Here's another solution based on the assumption that the rook only visits the square where it lands. (A "flying rook," so to speak...)

$$ M = \begin{bmatrix} 63 & 5 & 4 & 26 & 27 & 17 & 62 & 16 \\ 29 & 42 & 43 & 14 & 28 & 60 & 61 & 15 \\ 7 & 6 & 44 & 13 & 12 & 59 & 45 & 58 \\ 51 & 50 & 3 & 21 & 56 & 2 & 20 & 57 \\ 8 & 9 & 32 & 25 & 36 & 33 & 24 & 37 \\ 52 & 10 & 53 & 39 & 11 & 18 & 19 & 38 \\ 30 & 49 & 31 & 22 & 35 & 34 & 23 & 48 \\ 64 & 41 & 54 & 40 & 55 & 1 & 46 & 47 \end{bmatrix} $$ If $M_{i,j} = k$, then square $(i,j)$ is the destination of the $k$-th move. Square $(1,1)$, the starting position, is at the bottom-left corner.
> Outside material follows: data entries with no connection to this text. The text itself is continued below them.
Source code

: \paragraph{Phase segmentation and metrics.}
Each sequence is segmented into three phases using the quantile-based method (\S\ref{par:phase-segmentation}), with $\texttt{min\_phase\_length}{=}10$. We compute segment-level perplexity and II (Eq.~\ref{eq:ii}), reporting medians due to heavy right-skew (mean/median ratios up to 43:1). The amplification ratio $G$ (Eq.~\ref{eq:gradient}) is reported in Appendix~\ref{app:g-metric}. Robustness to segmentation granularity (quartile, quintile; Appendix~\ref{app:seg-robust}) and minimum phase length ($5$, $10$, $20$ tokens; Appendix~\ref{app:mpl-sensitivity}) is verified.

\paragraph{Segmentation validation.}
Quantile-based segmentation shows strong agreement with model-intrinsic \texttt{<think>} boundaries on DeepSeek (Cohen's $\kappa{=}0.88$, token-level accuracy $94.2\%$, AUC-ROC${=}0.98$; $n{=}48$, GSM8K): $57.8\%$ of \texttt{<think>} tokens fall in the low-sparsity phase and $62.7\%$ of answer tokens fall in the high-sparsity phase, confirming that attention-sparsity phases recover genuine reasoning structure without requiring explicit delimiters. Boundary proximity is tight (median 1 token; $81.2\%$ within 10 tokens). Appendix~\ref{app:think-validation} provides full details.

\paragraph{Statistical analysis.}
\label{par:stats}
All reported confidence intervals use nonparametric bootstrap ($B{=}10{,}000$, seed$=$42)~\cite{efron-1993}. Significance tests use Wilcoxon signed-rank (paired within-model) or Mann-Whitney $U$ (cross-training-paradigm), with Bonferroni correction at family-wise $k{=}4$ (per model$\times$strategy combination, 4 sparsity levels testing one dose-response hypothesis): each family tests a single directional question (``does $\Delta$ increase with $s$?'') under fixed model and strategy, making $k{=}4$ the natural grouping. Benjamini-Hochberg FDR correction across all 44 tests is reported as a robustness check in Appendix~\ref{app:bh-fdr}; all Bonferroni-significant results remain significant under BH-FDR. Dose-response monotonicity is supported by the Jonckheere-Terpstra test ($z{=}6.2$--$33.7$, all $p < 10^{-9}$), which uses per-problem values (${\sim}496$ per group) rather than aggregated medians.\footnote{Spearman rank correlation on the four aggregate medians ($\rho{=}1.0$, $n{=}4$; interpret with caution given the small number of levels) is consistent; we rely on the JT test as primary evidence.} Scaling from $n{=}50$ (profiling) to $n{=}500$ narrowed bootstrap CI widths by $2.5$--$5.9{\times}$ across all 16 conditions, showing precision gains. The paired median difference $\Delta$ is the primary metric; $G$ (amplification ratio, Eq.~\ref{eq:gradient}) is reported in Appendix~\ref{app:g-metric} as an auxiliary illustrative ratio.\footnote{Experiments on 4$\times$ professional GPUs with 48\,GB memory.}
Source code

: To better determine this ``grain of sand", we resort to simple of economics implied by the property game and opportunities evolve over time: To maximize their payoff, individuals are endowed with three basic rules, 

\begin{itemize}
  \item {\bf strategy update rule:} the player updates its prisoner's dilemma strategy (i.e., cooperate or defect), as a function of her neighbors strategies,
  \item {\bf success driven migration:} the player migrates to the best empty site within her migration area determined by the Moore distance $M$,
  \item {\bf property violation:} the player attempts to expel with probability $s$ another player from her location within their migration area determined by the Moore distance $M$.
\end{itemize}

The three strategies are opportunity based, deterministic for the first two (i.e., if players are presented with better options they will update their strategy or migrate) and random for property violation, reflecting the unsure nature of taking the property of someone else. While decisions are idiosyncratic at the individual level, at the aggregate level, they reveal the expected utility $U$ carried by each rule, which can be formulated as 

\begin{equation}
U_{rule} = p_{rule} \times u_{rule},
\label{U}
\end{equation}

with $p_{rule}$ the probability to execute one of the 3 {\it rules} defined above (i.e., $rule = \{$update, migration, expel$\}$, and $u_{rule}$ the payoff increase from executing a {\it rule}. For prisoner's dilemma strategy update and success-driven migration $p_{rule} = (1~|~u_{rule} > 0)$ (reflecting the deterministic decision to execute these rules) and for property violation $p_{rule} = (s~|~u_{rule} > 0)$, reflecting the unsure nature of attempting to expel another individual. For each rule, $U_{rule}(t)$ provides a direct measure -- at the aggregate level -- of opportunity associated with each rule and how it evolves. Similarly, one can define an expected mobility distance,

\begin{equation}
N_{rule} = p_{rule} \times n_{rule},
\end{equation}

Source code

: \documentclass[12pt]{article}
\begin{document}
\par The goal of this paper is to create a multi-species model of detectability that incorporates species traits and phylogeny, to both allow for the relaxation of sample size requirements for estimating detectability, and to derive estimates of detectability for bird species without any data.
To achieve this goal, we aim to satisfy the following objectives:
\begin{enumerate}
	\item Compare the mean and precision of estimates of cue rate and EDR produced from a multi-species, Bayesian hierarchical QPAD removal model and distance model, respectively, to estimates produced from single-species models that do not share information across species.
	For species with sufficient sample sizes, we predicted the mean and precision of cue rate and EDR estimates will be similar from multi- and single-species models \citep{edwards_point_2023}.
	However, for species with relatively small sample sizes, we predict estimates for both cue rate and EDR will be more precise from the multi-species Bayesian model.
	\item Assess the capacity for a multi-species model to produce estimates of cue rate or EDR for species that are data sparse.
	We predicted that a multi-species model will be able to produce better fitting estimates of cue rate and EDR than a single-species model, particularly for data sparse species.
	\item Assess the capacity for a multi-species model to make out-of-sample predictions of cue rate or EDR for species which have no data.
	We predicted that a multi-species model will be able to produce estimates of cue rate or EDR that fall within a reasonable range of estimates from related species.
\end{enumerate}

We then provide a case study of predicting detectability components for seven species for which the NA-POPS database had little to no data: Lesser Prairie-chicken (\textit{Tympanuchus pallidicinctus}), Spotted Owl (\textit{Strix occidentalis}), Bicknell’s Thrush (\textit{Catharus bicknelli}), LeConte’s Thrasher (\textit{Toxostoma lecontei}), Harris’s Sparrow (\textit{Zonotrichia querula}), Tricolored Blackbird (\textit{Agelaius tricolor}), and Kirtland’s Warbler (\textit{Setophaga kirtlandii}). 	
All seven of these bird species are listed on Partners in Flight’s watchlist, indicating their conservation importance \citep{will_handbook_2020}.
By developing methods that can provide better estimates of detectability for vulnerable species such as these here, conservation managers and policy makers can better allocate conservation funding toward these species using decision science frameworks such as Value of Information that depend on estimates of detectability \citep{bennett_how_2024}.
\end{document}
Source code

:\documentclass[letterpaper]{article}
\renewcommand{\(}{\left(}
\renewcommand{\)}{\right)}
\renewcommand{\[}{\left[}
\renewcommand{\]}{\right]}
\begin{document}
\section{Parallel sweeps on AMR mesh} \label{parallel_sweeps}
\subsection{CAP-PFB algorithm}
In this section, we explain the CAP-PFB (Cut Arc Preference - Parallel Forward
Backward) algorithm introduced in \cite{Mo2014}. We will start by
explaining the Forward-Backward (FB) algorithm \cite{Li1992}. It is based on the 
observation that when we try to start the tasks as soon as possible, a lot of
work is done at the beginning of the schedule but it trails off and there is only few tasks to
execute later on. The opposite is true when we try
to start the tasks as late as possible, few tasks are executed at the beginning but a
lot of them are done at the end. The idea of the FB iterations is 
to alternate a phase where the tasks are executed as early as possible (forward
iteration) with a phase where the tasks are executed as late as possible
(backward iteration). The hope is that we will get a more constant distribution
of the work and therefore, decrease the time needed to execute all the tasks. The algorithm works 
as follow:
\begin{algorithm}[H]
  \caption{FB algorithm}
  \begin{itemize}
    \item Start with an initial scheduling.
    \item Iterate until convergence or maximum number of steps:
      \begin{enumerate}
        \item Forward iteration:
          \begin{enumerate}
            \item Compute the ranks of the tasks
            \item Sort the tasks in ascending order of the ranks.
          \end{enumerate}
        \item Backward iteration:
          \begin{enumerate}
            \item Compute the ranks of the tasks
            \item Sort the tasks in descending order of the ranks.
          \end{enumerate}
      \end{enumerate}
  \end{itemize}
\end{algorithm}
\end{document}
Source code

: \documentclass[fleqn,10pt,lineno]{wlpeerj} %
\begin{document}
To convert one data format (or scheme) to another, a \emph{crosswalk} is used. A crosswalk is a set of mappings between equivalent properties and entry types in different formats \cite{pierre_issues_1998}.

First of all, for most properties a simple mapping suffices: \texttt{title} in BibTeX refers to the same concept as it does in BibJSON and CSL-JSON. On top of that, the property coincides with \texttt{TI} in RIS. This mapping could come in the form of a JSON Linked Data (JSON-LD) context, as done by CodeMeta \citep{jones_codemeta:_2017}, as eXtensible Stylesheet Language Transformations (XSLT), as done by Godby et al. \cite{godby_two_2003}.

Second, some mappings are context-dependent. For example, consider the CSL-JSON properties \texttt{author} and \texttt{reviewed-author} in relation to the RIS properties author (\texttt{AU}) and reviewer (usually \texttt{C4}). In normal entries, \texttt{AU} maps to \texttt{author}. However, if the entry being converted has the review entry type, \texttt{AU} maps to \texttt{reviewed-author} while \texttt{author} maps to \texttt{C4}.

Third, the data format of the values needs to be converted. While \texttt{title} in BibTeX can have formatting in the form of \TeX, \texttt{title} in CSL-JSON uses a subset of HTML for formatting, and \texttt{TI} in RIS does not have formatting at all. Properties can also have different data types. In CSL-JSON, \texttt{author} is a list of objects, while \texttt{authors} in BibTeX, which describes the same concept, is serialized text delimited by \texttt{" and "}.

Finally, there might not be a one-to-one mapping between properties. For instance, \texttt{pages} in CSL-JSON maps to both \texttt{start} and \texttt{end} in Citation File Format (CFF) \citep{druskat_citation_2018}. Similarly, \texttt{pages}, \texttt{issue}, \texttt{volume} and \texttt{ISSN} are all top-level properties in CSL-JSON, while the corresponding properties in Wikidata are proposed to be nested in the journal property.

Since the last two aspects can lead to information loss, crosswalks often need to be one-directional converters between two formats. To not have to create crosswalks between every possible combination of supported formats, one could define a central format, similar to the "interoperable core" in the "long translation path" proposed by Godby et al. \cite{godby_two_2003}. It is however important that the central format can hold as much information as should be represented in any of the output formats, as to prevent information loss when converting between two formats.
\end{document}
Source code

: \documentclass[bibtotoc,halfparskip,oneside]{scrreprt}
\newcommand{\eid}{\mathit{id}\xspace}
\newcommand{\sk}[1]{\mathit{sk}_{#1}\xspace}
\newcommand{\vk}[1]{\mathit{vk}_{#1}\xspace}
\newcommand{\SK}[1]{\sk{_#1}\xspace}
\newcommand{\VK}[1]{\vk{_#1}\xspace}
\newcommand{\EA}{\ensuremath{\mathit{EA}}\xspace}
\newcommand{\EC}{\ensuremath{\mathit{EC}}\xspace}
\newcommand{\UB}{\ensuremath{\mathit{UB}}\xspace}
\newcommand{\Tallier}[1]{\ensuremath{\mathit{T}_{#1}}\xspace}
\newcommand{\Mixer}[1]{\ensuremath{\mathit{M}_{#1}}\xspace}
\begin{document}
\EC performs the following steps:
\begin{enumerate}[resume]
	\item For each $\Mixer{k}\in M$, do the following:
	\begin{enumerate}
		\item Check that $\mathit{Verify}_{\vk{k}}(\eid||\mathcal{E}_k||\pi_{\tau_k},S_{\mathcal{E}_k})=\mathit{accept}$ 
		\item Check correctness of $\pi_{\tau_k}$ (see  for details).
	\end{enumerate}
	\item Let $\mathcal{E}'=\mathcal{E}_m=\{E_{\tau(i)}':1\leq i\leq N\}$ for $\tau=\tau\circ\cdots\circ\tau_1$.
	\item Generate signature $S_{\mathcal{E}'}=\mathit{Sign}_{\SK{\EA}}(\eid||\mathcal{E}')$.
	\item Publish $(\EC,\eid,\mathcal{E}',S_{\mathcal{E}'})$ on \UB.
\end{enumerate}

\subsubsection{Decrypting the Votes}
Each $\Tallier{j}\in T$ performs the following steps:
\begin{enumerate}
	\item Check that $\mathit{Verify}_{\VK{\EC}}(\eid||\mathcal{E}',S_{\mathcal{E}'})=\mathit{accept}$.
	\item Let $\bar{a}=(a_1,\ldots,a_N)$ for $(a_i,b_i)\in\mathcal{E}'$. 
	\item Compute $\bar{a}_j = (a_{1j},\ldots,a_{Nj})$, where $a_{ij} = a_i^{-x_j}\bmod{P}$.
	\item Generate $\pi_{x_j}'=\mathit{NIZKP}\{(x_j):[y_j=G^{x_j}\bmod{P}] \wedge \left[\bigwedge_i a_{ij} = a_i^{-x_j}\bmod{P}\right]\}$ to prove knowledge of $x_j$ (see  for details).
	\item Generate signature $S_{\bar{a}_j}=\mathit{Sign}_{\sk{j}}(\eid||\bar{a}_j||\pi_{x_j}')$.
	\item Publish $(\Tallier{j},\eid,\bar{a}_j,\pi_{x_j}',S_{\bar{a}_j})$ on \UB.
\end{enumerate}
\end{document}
Compared to the presentation by @Benji, the only difference is that he labels $0$ what I label $64$.

This solution was generated by Z3. The constraints impose strict alternation between horizontal and vertical moves.

0

Unfortunately, the following is invalid. See comments.


Yes. A possible route is ...

a1 a8
h8 h7
b7 b6
h6 h5
b5 b4
h4 h3
b3 b2
h2 h1
a1

Half the moves in the above traverse many squares. To get exactly 64 of them, split the long moves into single steps. For example:

b6 h6 => b6 c6 d6 e6 f6 g6 h6

Since the route moves to every square once, there are 64 moves.